Why should sex be a reward in a haunted house game where you're fighting your way to the basement to kill the fucking devil? That is what Metroid is, but in space. Samus is the only character there; when she addresses someone else, it is me. We are not served by being thus addressed; she is not served by addressing us. The only thing we gain is Samus in her underwear, and that is not enough. The game needs to give us more than that; we need to demand better than that.

We live in the age of the internet which is full of porn. It's outright ridiculous to view Metroid games as designed for men just because you can see Samus without her armor at the end of the games.

Holy shit are these two sentences unrelated how did you manage to drop them right next to each other!

If they are related, your conclusion is intellectually bankrupt; Metroid and this reward system predates the popularity of the internet, and even if it didn't that doesn't actually take away from the idea that this reward system is tailored specifically for men. You're not arguing that the reward system isn't set toward men: we know it is. You acknowledged that already! What are you even arguing? If the reward system is tailored for men, then the only people being rewarded for playing are men, which means that either the designers thought it unnecessary to reward women or oh wait that's the only explanation by default.

The implication is that guys play a video game for a couple of hours to see a short scene or picture of a woman without her armor. What a load of nonsense. That's not why anybody plays the games.

You're doing yourself no favor by arguing absolutes. That's not why people pick up Metroid, no, because sex has never been leveraged to sell Metroid outside of Japan (and Other M) but it is why many people try over and over to cut down their times. This was much truer in the NES and SNES eras than it is now, but it definitely happened.

It also doesn't make Samus worse as a character.

This is where we have a fundamental misunderstanding of what this conversation is about. This is what we are driven to: you are os hooked on the idea that I'm solely trying to villify the sexualization of Samus that you've missed out on what actually matters in making Samus effective.

The sexualization is problematic on its own because it reduces the character to a reward in and of herself, which is bad for a hero of this type. However, it's only a single component of the fact that Samus functions best as a non-character, as a slate onto which we project oruselves and our own understandings of the game and the environments in which we participate. We are the ones fighting the monsters. We are the ones who defeat Ridley, we are the ones who kill Mother Brain, we are the ones who face down the Metroids. Samus is a platform on which we operate. Ideally when Samus takes off her helmet and reveals how much hair she has (like a lady), it doesn't actually remove us from the experience: it is like Metroid Prime, where she reflects what we are feeling, and we are still Samus in that moment.

Samus is not a character. The more we see of her, the worse off we are, because invariably the people in charge of her manage to fuck up what makes her effective. THey have managed to make it work properly all of once, and that was in Metroid Prime.

She's a woman, why shouldn't we be allowed to see her?

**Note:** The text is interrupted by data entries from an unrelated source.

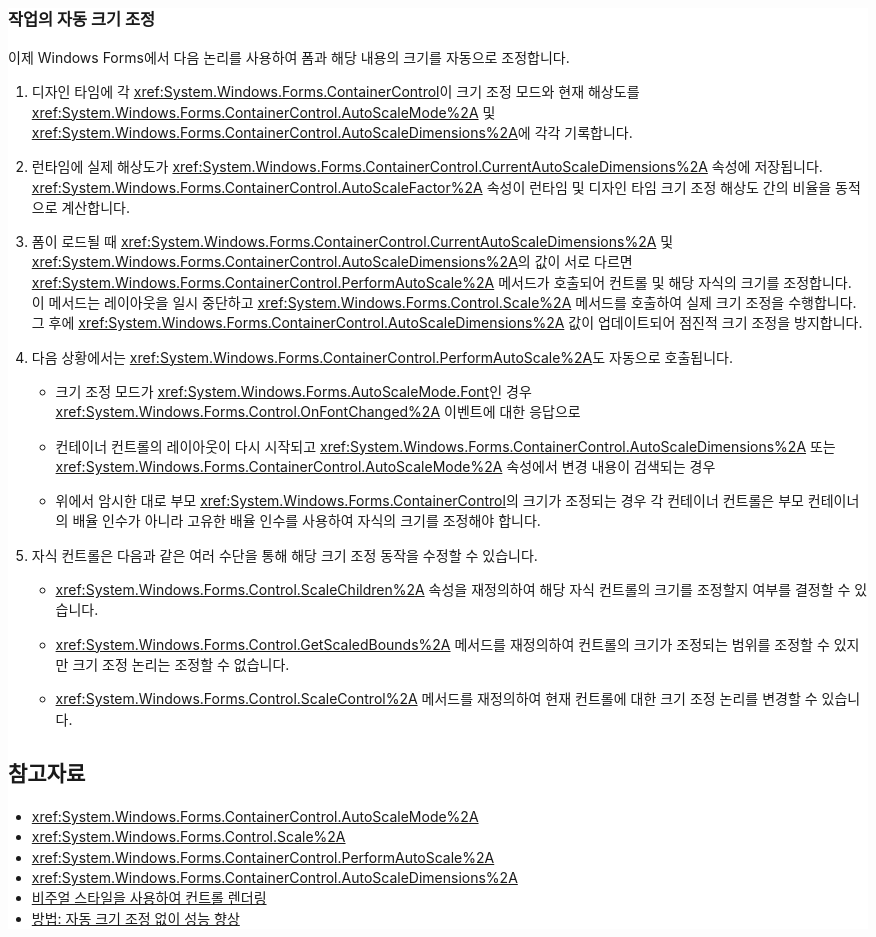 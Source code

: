 ### <a name="automatic-scaling-in-action"></a>작업의 자동 크기 조정

이제 Windows Forms에서 다음 논리를 사용하여 폼과 해당 내용의 크기를 자동으로 조정합니다.

1. 디자인 타임에 각 <xref:System.Windows.Forms.ContainerControl>이 크기 조정 모드와 현재 해상도를 <xref:System.Windows.Forms.ContainerControl.AutoScaleMode%2A> 및 <xref:System.Windows.Forms.ContainerControl.AutoScaleDimensions%2A>에 각각 기록합니다.

2. 런타임에 실제 해상도가 <xref:System.Windows.Forms.ContainerControl.CurrentAutoScaleDimensions%2A> 속성에 저장됩니다. <xref:System.Windows.Forms.ContainerControl.AutoScaleFactor%2A> 속성이 런타임 및 디자인 타임 크기 조정 해상도 간의 비율을 동적으로 계산합니다.

3. 폼이 로드될 때 <xref:System.Windows.Forms.ContainerControl.CurrentAutoScaleDimensions%2A> 및 <xref:System.Windows.Forms.ContainerControl.AutoScaleDimensions%2A>의 값이 서로 다르면 <xref:System.Windows.Forms.ContainerControl.PerformAutoScale%2A> 메서드가 호출되어 컨트롤 및 해당 자식의 크기를 조정합니다. 이 메서드는 레이아웃을 일시 중단하고 <xref:System.Windows.Forms.Control.Scale%2A> 메서드를 호출하여 실제 크기 조정을 수행합니다. 그 후에 <xref:System.Windows.Forms.ContainerControl.AutoScaleDimensions%2A> 값이 업데이트되어 점진적 크기 조정을 방지합니다.

4. 다음 상황에서는 <xref:System.Windows.Forms.ContainerControl.PerformAutoScale%2A>도 자동으로 호출됩니다.

    - 크기 조정 모드가 <xref:System.Windows.Forms.AutoScaleMode.Font>인 경우 <xref:System.Windows.Forms.Control.OnFontChanged%2A> 이벤트에 대한 응답으로

    - 컨테이너 컨트롤의 레이아웃이 다시 시작되고 <xref:System.Windows.Forms.ContainerControl.AutoScaleDimensions%2A> 또는 <xref:System.Windows.Forms.ContainerControl.AutoScaleMode%2A> 속성에서 변경 내용이 검색되는 경우

    - 위에서 암시한 대로 부모 <xref:System.Windows.Forms.ContainerControl>의 크기가 조정되는 경우 각 컨테이너 컨트롤은 부모 컨테이너의 배율 인수가 아니라 고유한 배율 인수를 사용하여 자식의 크기를 조정해야 합니다.

5. 자식 컨트롤은 다음과 같은 여러 수단을 통해 해당 크기 조정 동작을 수정할 수 있습니다.

    - <xref:System.Windows.Forms.Control.ScaleChildren%2A> 속성을 재정의하여 해당 자식 컨트롤의 크기를 조정할지 여부를 결정할 수 있습니다.

    - <xref:System.Windows.Forms.Control.GetScaledBounds%2A> 메서드를 재정의하여 컨트롤의 크기가 조정되는 범위를 조정할 수 있지만 크기 조정 논리는 조정할 수 없습니다.

    - <xref:System.Windows.Forms.Control.ScaleControl%2A> 메서드를 재정의하여 현재 컨트롤에 대한 크기 조정 논리를 변경할 수 있습니다.

## <a name="see-also"></a>참고자료

- <xref:System.Windows.Forms.ContainerControl.AutoScaleMode%2A>
- <xref:System.Windows.Forms.Control.Scale%2A>
- <xref:System.Windows.Forms.ContainerControl.PerformAutoScale%2A>
- <xref:System.Windows.Forms.ContainerControl.AutoScaleDimensions%2A>
- [비주얼 스타일을 사용하여 컨트롤 렌더링](./controls/rendering-controls-with-visual-styles.md)
- [방법: 자동 크기 조정 없이 성능 향상](./advanced/how-to-improve-performance-by-avoiding-automatic-scaling.md)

I kind of just did a spittake. Are you aware that you jsut phrased that as you being entitled to seeing what a person looks like with their clothes off because they have a vagina? You cannot mean this. You're talking about the idea that there's no reason for us not to look at her, rather than the idea that we're entitled to look at her because she's a woman. I already addressed that, but this sentence is terrible.

What's wrong with her being portrayed as beautiful on top of being powerful? The only people who could have problems with this must be feminists or ugly chicks.

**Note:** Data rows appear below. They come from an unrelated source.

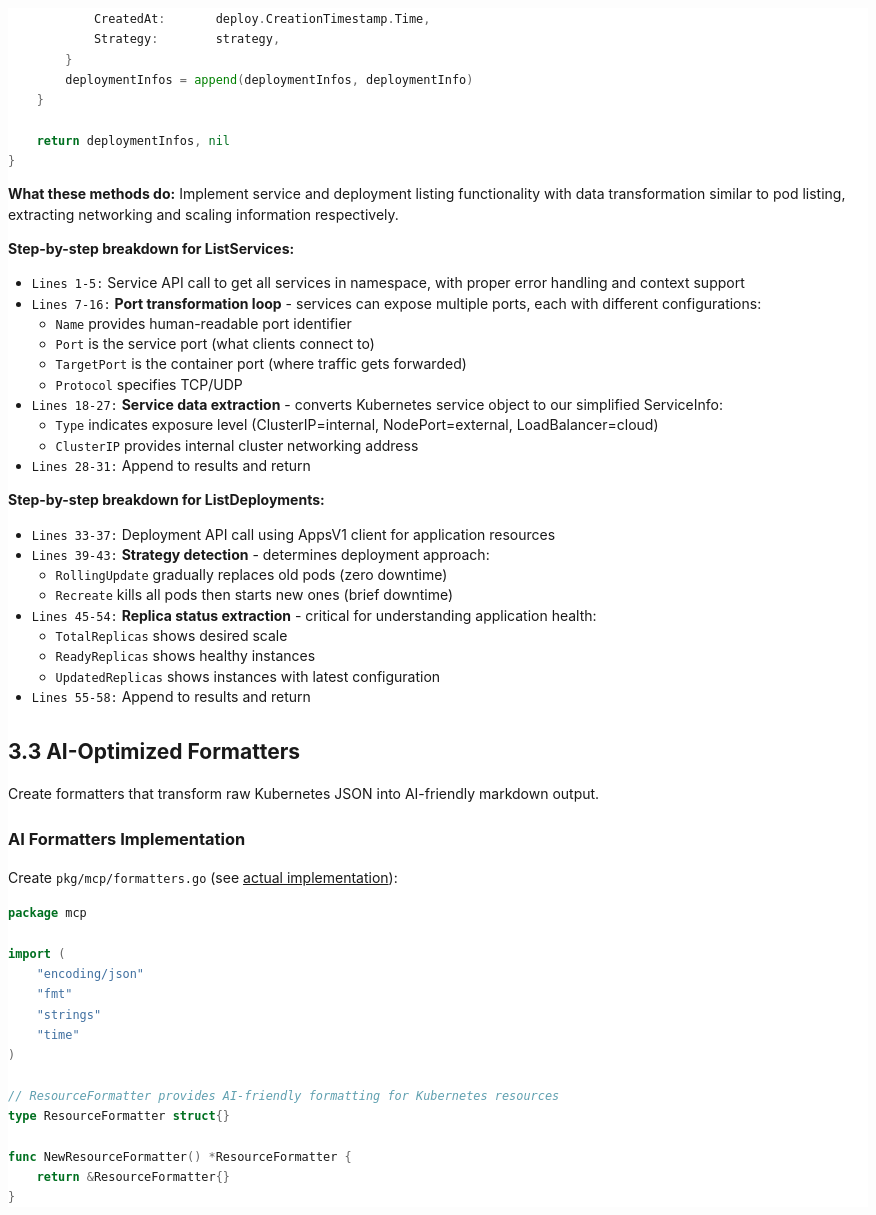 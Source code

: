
```go
			CreatedAt:       deploy.CreationTimestamp.Time,
			Strategy:        strategy,
		}
		deploymentInfos = append(deploymentInfos, deploymentInfo)
	}

	return deploymentInfos, nil
}
```

**What these methods do:** Implement service and deployment listing functionality with data transformation similar to pod listing, extracting networking and scaling information respectively.

**Step-by-step breakdown for ListServices:**

- `Lines 1-5:` Service API call to get all services in namespace, with proper error handling and context support
- `Lines 7-16:` **Port transformation loop** - services can expose multiple ports, each with different configurations:
  - `Name` provides human-readable port identifier
  - `Port` is the service port (what clients connect to)
  - `TargetPort` is the container port (where traffic gets forwarded)
  - `Protocol` specifies TCP/UDP
- `Lines 18-27:` **Service data extraction** - converts Kubernetes service object to our simplified ServiceInfo:
  - `Type` indicates exposure level (ClusterIP=internal, NodePort=external, LoadBalancer=cloud)
  - `ClusterIP` provides internal cluster networking address
- `Lines 28-31:` Append to results and return

**Step-by-step breakdown for ListDeployments:**

- `Lines 33-37:` Deployment API call using AppsV1 client for application resources
- `Lines 39-43:` **Strategy detection** - determines deployment approach:
  - `RollingUpdate` gradually replaces old pods (zero downtime)
  - `Recreate` kills all pods then starts new ones (brief downtime)
- `Lines 45-54:` **Replica status extraction** - critical for understanding application health:
  - `TotalReplicas` shows desired scale
  - `ReadyReplicas` shows healthy instances
  - `UpdatedReplicas` shows instances with latest configuration
- `Lines 55-58:` Append to results and return

## 3.3 AI-Optimized Formatters

Create formatters that transform raw Kubernetes JSON into AI-friendly markdown output.

### AI Formatters Implementation

Create `pkg/mcp/formatters.go` (see [actual implementation](./code/03/pkg/mcp/formatters.go)):

```go
package mcp

import (
	"encoding/json"
	"fmt"
	"strings"
	"time"
)

// ResourceFormatter provides AI-friendly formatting for Kubernetes resources
type ResourceFormatter struct{}

func NewResourceFormatter() *ResourceFormatter {
	return &ResourceFormatter{}
}

```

There is nothing wrong with marrying beauty and power. That does not mean it belongs in Metroid.

I'm trying to figure out if you actually mean the second sentence, here. It is making me very sad.

The rest of your post can be summed up as "as it was in the beginning, so should it be forever." That is pretty much your argument as it exists now, for the entirety of this.

But it's not good enough. Metroid Prime did it better than Metroid. When it's done better, the way that does it better needs to be adhered to.